February 2012/Prepared Foods -- There’s no doubt regulatory agencies have ramped up the level of scrutiny given to food and beverage companies in the U.S. over the last several years. In 2011, the number of inspections by the Food and Drug Administration (FDA) increased dramatically as the agency sought to determine whether industry companies were in compliance with Current Good Manufacturing Practices (CGMPs). Numerous warning letters were sent to companies, sometimes jointly from the FDA and the Federal Trade Commission (FTC), for alleged violations of labeling and advertising laws. Shipments were held up at entry ports by U.S. Customs and Border Protection for claims made in advertising materials, including websites.
However, even as the number of regulatory actions rise, those involved in the food and beverage industries are more aware of an equal, if not greater, trend that threatens the very livelihood and existence of their businesses. That trend, which increased exponentially in 2011, is the filing of civil lawsuits against food, beverage and supplement companies by private litigants, district attorneys, consumer advocacy groups and, essentially, “professional plaintiffs” in areas traditionally the purview of the FDA and FTC. And hold on tight, because it doesn’t look as if the litigation wave will subside any time soon.

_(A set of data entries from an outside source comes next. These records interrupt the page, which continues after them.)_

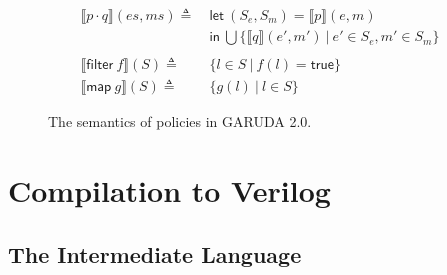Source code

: \documentclass[12pt, letterpaper]{article}
\newcommand\interp[1]{\llbracket #1 \rrbracket}
\def \sysname {\textsc{GARUDA 2.0}\xspace}
\begin{document}
\begin{figure}
\begin{align*}
            \interp { p \cdot q }(\mathit{es}, \mathit{ms})
              \triangleq\ &
              \mathsf{let}\ (S_e, S_m) = \interp{p}(e, m)\\
              &\mathsf{in}\ \bigcup \{\interp{q}(\mathit{e}',\mathit{m}')\ |\ \mathit{e}'\in S_e, \mathit{m}'\in S_m\}\\
              \\
            \interp{\mathsf{filter}\ f}(S)
              \triangleq\ & \{l \in S\ |\ f(l) = \mathsf{true}\}\\
            \interp{\mathsf{map}\ g}(S)
              \triangleq\ &
              \{ g(l)\ |\ l\in S \} 
          \end{align*}
          \caption{The semantics of policies in \sysname.}
          \label{fig:spec:sem:pol}
        \end{figure}


  \clearpage
  \section{Compilation to Verilog}\label{sec:compile}
    \subsection{The Intermediate Language}\label{sec:compile:int}
\end{document}
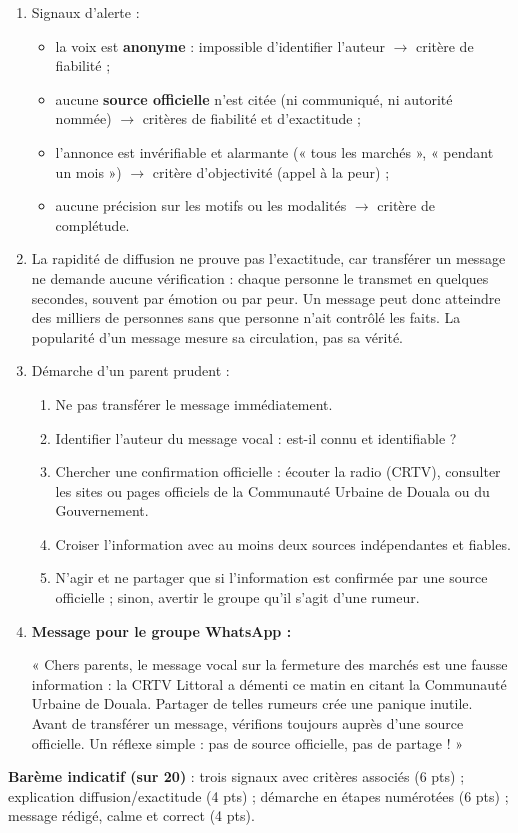\documentclass[11pt]{article}
\newcommand{\cle}[1]{{\popxbold\color{popdark}#1}}
\begin{document}
\begin{corrige}
\begin{enumerate}
\item Signaux d'alerte :
\begin{itemize}
\item la voix est \textbf{anonyme} : impossible d'identifier l'auteur $\rightarrow$ critère de \cle{fiabilité} ;
\item aucune \textbf{source officielle} n'est citée (ni communiqué, ni autorité nommée) $\rightarrow$ critères de \cle{fiabilité} et d'\cle{exactitude} ;
\item l'annonce est invérifiable et alarmante (« tous les marchés », « pendant un mois ») $\rightarrow$ critère d'\cle{objectivité} (appel à la peur) ;
\item aucune précision sur les motifs ou les modalités $\rightarrow$ critère de \cle{complétude}.
\end{itemize}
\item La rapidité de diffusion ne prouve pas l'exactitude, car transférer un message ne demande aucune vérification : chaque personne le transmet en quelques secondes, souvent par émotion ou par peur. Un message peut donc atteindre des milliers de personnes sans que personne n'ait contrôlé les faits. La popularité d'un message mesure sa circulation, pas sa vérité.
\item Démarche d'un parent prudent :
\begin{enumerate}
\item Ne pas transférer le message immédiatement.
\item Identifier l'auteur du message vocal : est-il connu et identifiable ?
\item Chercher une confirmation officielle : écouter la radio (CRTV), consulter les sites ou pages officiels de la Communauté Urbaine de Douala ou du Gouvernement.
\item Croiser l'information avec au moins deux sources indépendantes et fiables.
\item N'agir et ne partager que si l'information est confirmée par une source officielle ; sinon, avertir le groupe qu'il s'agit d'une rumeur.
\end{enumerate}
\item \textbf{Message pour le groupe WhatsApp :}

« Chers parents, le message vocal sur la fermeture des marchés est une fausse information : la CRTV Littoral a démenti ce matin en citant la Communauté Urbaine de Douala. Partager de telles rumeurs crée une panique inutile. Avant de transférer un message, vérifions toujours auprès d'une source officielle. Un réflexe simple : pas de source officielle, pas de partage ! »
\end{enumerate}
\textbf{Barème indicatif (sur 20)} : trois signaux avec critères associés (6 pts) ; explication diffusion/exactitude (4 pts) ; démarche en étapes numérotées (6 pts) ; message rédigé, calme et correct (4 pts).


\end{corrige}
\end{document}
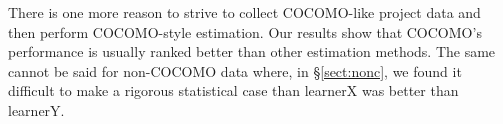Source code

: \documentclass{sig-alternate}
\newcommand{\tion}[1]{\S\ref{sect:#1}}
\begin{document}
There is one more reason to strive to collect COCOMO-like project data and then perform COCOMO-style
estimation.  Our results show that COCOMO's performance is usually
ranked better than other estimation methods. The same cannot be said for non-COCOMO data where,
in \tion{nonc}, 
we found it difficult to make a rigorous statistical case than learnerX was better than learnerY.


 




\end{document}
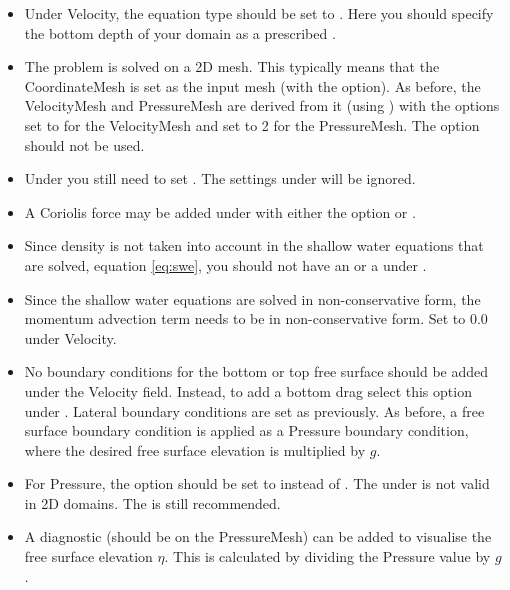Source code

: \begin{itemize}
  \item Under Velocity, the equation type should be set to
    . Here you should specify the bottom depth
    of your domain as a prescribed .
  \item The problem is solved on a 2D mesh. This typically means that the
    CoordinateMesh is set as the input mesh (with the 
    option). As before, the VelocityMesh and PressureMesh are derived from it (using
    ) with the options  set to
     for the VelocityMesh and
     set to 2 for the PressureMesh.
    The option  should not be used.
  \item Under  you still need to set
    . The settings under
     will be ignored.
  \item A Coriolis force may be added under  with
    either the option  or .
  \item Since density is not taken into account in the shallow water equations
    that are solved, equation \eqref{eq:swe}, you should not have an
     or a  under
    .
  \item Since the shallow water equations are solved in non-conservative form,
    the momentum advection term needs to be in non-conservative form. Set
     to 0.0
    under Velocity.
  \item No boundary conditions for the bottom or top free surface should be
    added under the Velocity field. Instead, to add a bottom drag select this
    option under . Lateral boundary conditions
    are set as previously. As before, a free surface boundary condition is
    applied as a Pressure boundary condition, where the desired free surface
    elevation is multiplied by $g$.
  \item For Pressure, the option  should
    be set to  instead of .
    The  under  is not
    valid in 2D domains. The  is still recommended.
  \item A diagnostic  (should be on the
    PressureMesh) can be added to
    visualise the free surface elevation $\eta$. This is calculated by dividing
    the Pressure value by $g$.
\end{itemize}

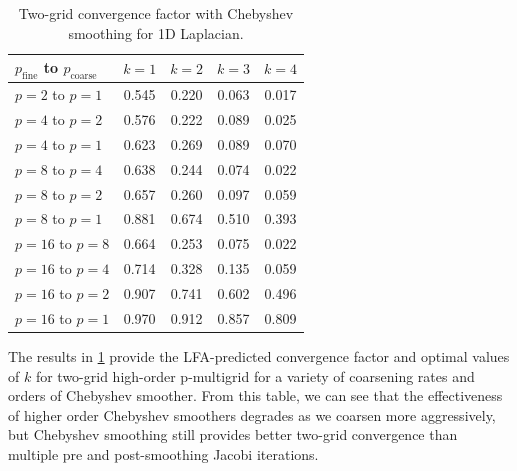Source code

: \documentclass[review]{siamart190516}
\begin{document}
\begin{table}[ht!]
\begin{center}
\begin{tabular}{l c c c c}
  \toprule
  $p_{\text{fine}}$ to $p_{\text{coarse}}$  &  $k = 1$   &  $k = 2$   &  $k = 3$   &  $k = 4$   \\
  \toprule
  $p = 2$ to $p = 1$   &  0.545  &  0.220  &  0.063  &  0.017  \\
  \midrule
  $p = 4$ to $p = 2$   &  0.576  &  0.222  &  0.089  &  0.025  \\
  $p = 4$ to $p = 1$   &  0.623  &  0.269  &  0.089  &  0.070  \\
  \midrule
  $p = 8$ to $p = 4$   &  0.638  &  0.244  &  0.074  &  0.022  \\
  $p = 8$ to $p = 2$   &  0.657  &  0.260  &  0.097  &  0.059  \\
  $p = 8$ to $p = 1$   &  0.881  &  0.674  &  0.510  &  0.393  \\
  \midrule
  $p = 16$ to $p = 8$  &  0.664  &  0.253  &  0.075  &  0.022  \\
  $p = 16$ to $p = 4$  &  0.714  &  0.328  &  0.135  &  0.059  \\
  $p = 16$ to $p = 2$  &  0.907  &  0.741  &  0.602  &  0.496  \\
  $p = 16$ to $p = 1$  &  0.970  &  0.912  &  0.857  &  0.809  \\
  \bottomrule
\end{tabular}
\end{center}
\caption{Two-grid convergence factor with Chebyshev smoothing for 1D Laplacian.}
\label{table:two_grid_1d_chebyshev}
\end{table}

The results in \cref{table:two_grid_1d_chebyshev} provide the LFA-predicted convergence factor and optimal values of $k$ for two-grid high-order p-multigrid for a variety of coarsening rates and orders of Chebyshev smoother.
From this table, we can see that the effectiveness of higher order Chebyshev smoothers degrades as we coarsen more aggressively, but Chebyshev smoothing still provides better two-grid convergence than multiple pre and post-smoothing Jacobi iterations.
\end{document}
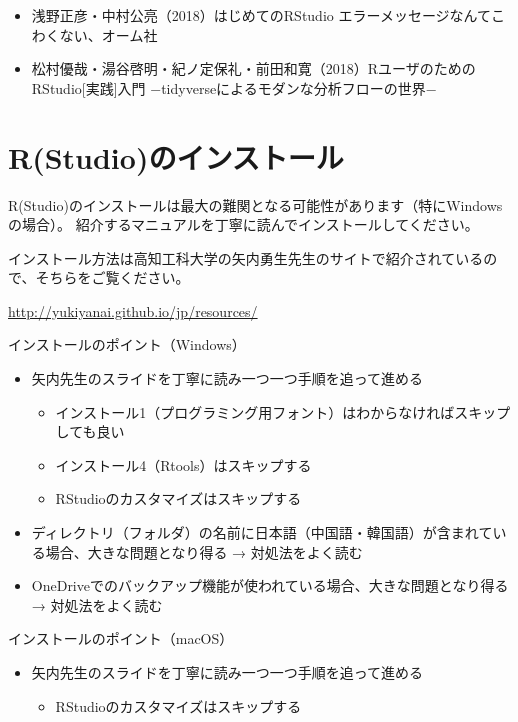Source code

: \documentclass[]{book}
\providecommand{\tightlist}{%
  \setlength{\itemsep}{0pt}\setlength{\parskip}{0pt}}
\begin{document}
\begin{itemize}
\tightlist
\item
  浅野正彦・中村公亮（2018）はじめてのRStudio
  エラーメッセージなんてこわくない、オーム社
\item
  松村優哉・湯谷啓明・紀ノ定保礼・前田和寛（2018）RユーザのためのRStudio{[}実践{]}入門
  −tidyverseによるモダンな分析フローの世界−
\end{itemize}

\chapter{R(Studio)のインストール}\label{InstallR}

R(Studio)のインストールは最大の難関となる可能性があります（特にWindowsの場合）。
紹介するマニュアルを丁寧に読んでインストールしてください。

インストール方法は高知工科大学の矢内勇生先生のサイトで紹介されているので、そちらをご覧ください。

\url{http://yukiyanai.github.io/jp/resources/}

インストールのポイント（Windows）

\begin{itemize}
\tightlist
\item
  矢内先生のスライドを丁寧に読み一つ一つ手順を追って進める

  \begin{itemize}
  \tightlist
  \item
    インストール1（プログラミング用フォント）はわからなければスキップしても良い
  \item
    インストール4（Rtools）はスキップする
  \item
    RStudioのカスタマイズはスキップする
  \end{itemize}
\item
  ディレクトリ（フォルダ）の名前に日本語（中国語・韓国語）が含まれている場合、大きな問題となり得る
  → 対処法をよく読む
\item
  OneDriveでのバックアップ機能が使われている場合、大きな問題となり得る →
  対処法をよく読む
\end{itemize}

インストールのポイント（macOS）

\begin{itemize}
\tightlist
\item
  矢内先生のスライドを丁寧に読み一つ一つ手順を追って進める

  \begin{itemize}
  \tightlist
  \item
    RStudioのカスタマイズはスキップする
  \end{itemize}
\end{itemize}
\end{document}
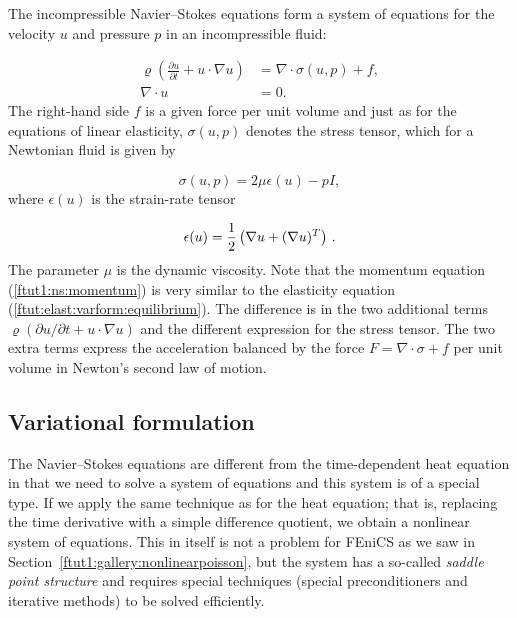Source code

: \documentclass[graybox,envcountchap,sectrefs,final]{svmonodo}
\begin{document}
The incompressible Navier--Stokes equations form a system of equations
for the velocity $u$ and pressure $p$ in an incompressible fluid:

\begin{align}
  \label{ftut1:ns:momentum}
  \varrho\left(\frac{\partial u}{\partial t} +
  u \cdot \nabla u\right) &= \nabla\cdot\sigma(u, p) + f, \\
  \label{ftut1:ns:continuity}
  \nabla \cdot u &= 0.
\end{align}
The right-hand side $f$ is a given force per unit volume and
just as for the equations of linear elasticity,
$\sigma(u, p)$ denotes the stress tensor, which for a Newtonian fluid
is given by


\begin{equation}
  \sigma(u, p) = 2\mu\epsilon(u) - pI,
\end{equation}
where $\epsilon(u)$ is the strain-rate tensor


\[ \epsilon(u) = \frac{1}{2}\left(\nabla u + (\nabla u)^T\right)\thinspace .\]
The parameter $\mu$ is the dynamic viscosity. Note that the momentum
equation (\ref{ftut1:ns:momentum}) is very similar to the elasticity
equation (\ref{ftut:elast:varform:equilibrium}). The difference is in the
two additional terms $\varrho(\partial u / \partial t + u \cdot \nabla u)$ and the different
expression for the stress tensor. The two extra terms express the
acceleration balanced by the force $F = \nabla\cdot\sigma + f$ per unit volume in Newton's second law of motion.

\subsection{Variational formulation}
\label{ftut1:NS:varform}

The Navier--Stokes equations are different from
the time-dependent heat equation in that we need to solve a system of
equations and this system is of a special type. If we apply the same
technique as for the heat equation; that is, replacing the time
derivative with a simple difference quotient, we obtain a nonlinear
system of equations. This in
itself is not a problem for FEniCS as we saw in Section~\ref{ftut1:gallery:nonlinearpoisson}, but the system has a so-called
\emph{saddle point structure} and requires special techniques
(special preconditioners and iterative methods) to be solved efficiently.
\end{document}
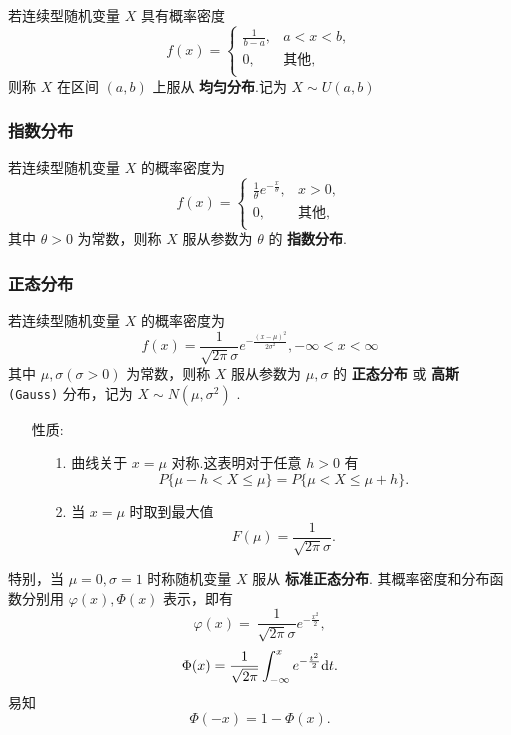 \documentclass[UTF8,10pt]{ctexart}
\begin{document}
	若连续型随机变量 $ X $ 具有概率密度 $$ f(x)= \begin{cases} \frac{1}{b-a}, & a<x<b,\\ 0, & \mbox{其他},\\ \end{cases} $$ 
	则称 $ X $ 在区间 $ (a,b) $ 上服从 \textbf{均匀分布}.记为 $ X \sim U(a,b) $
	
	\subsubsection{指数分布}
	
	若连续型随机变量 $ X $ 的概率密度为 $$ f(x)= \begin{cases} \frac{1}{ \theta } e^{- \frac{x}{ \theta } }, & x>0,\\ 0, & \mbox{其他},\\ \end{cases} $$ 
	其中 $ \theta >0 $ 为常数，则称 $ X $ 服从参数为 $ \theta $ 的 \textbf{指数分布}.
	
	\subsubsection{正态分布}
	
	若连续型随机变量 $ X $ 的概率密度为 $$ f(x)= \frac{1}{ \sqrt{2 \pi } \sigma } e^{- \frac{(x- \mu )^{2}}{2 \sigma ^{2}} }, - \infty <x< \infty $$ 其中 $ \mu , \sigma ( \sigma >0) $ 为常数，则称 $ X $ 服从参数为 $ \mu , \sigma $ 的 \textbf{正态分布} 或 \textbf{高斯} \texttt{(Gauss)} 分布，记为 $ X \sim N( \mu , \sigma ^{2}) $ .
	
	\begin{itemize}
		\item [性质:] {
			\begin{enumerate}
				\item [1.] 曲线关于 $ x= \mu $ 对称.这表明对于任意 $ h>0 $ 有 $$ P\{ \mu -h<X \le \mu \}=P\{ \mu < X \le \mu +h\}. $$
				\item [2.] 当 $ x= \mu $ 时取到最大值 $$ F( \mu )= \frac{1}{ \sqrt{2 \pi } \sigma }. $$
			\end{enumerate}
		}
	\end{itemize}

	特别，当 $ \mu =0, \sigma =1 $ 时称随机变量 $ X $ 服从 \textbf{标准正态分布}. 其概率密度和分布函数分别用 $ \varphi(x) , \Phi(x) $ 表示，即有 $$ \varphi(x) =\ \frac{1}{ \sqrt{2 \pi } \sigma } e^{- \frac{x^{2}}{2}}, $$ $$ \Phi(x) = \frac{1}{ \sqrt{2 \pi }} \int_{- \infty }^{x} e^{- \frac{t^{2}}{2}} {\rm d} t. $$
	易知 $$ \Phi(-x) =1- \Phi(x). $$
\end{document}
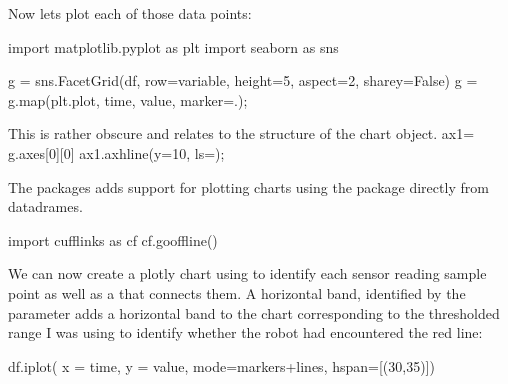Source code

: \documentclass[letterpaper,10pt,english]{sphinxmanual}
\begin{document}
{Now lets plot each of those data points:

{
\begin{sphinxVerbatim}[commandchars=\\\{\}]
\llap{\color{nbsphinxin}[ ]:\,\hspace{\fboxrule}\hspace{\fboxsep}}import matplotlib.pyplot as plt
import seaborn as sns

g = sns.FacetGrid(df, row=\PYGZdq{}variable\PYGZdq{},
                  height=5, aspect=2, sharey=False)
g = g.map(plt.plot, \PYGZdq{}time\PYGZdq{}, \PYGZdq{}value\PYGZdq{}, marker=\PYGZdq{}.\PYGZdq{});

\PYGZsh{} This is rather obscure and relates to the structure
\PYGZsh{} of the chart object.
ax1= g.axes[0][0]
ax1.axhline(y=10, ls=\PYGZsq{}\PYGZhy{}\PYGZhy{}\PYGZsq{});
\end{sphinxVerbatim}
}

The  packages adds support for plotting charts using the  package directly from  datadrames.

{
\begin{sphinxVerbatim}[commandchars=\\\{\}]
\llap{\color{nbsphinxin}[ ]:\,\hspace{\fboxrule}\hspace{\fboxsep}}import cufflinks as cf
cf.go\PYGZus{}offline()
\end{sphinxVerbatim}
}

We can now create a plotly chart using  to identify each sensor reading sample point as well as a  that connects them. A horizontal band, identified by the  parameter adds a horizontal band to the chart corresponding to the thresholded range I was using to identify whether the robot had encountered the red line:

{
\begin{sphinxVerbatim}[commandchars=\\\{\}]
\llap{\color{nbsphinxin}[ ]:\,\hspace{\fboxrule}\hspace{\fboxsep}}df.iplot( x = \PYGZsq{}time\PYGZsq{}, y = \PYGZsq{}value\PYGZsq{},
         mode=\PYGZsq{}markers+lines\PYGZsq{}, hspan=[(30,35)])
\end{sphinxVerbatim}
}

}
\end{document}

Some might argue that private plaintiffs have altruistically taken it upon themselves to step into the shoes of the FDA and the FTC and take industry companies to task for perceived violations of state and federal regulations, statutes and practices, because the FDA and FTC are spread too thinly to do it themselves. Realistically, however, there is a more self-serving reason for the marked increase in litigation: money. Plaintiff lawyers in California and elsewhere are lining up to bring civil actions—often seeking class action treatment—for alleged violations of state and federal regulations and laws, looking for big payoffs.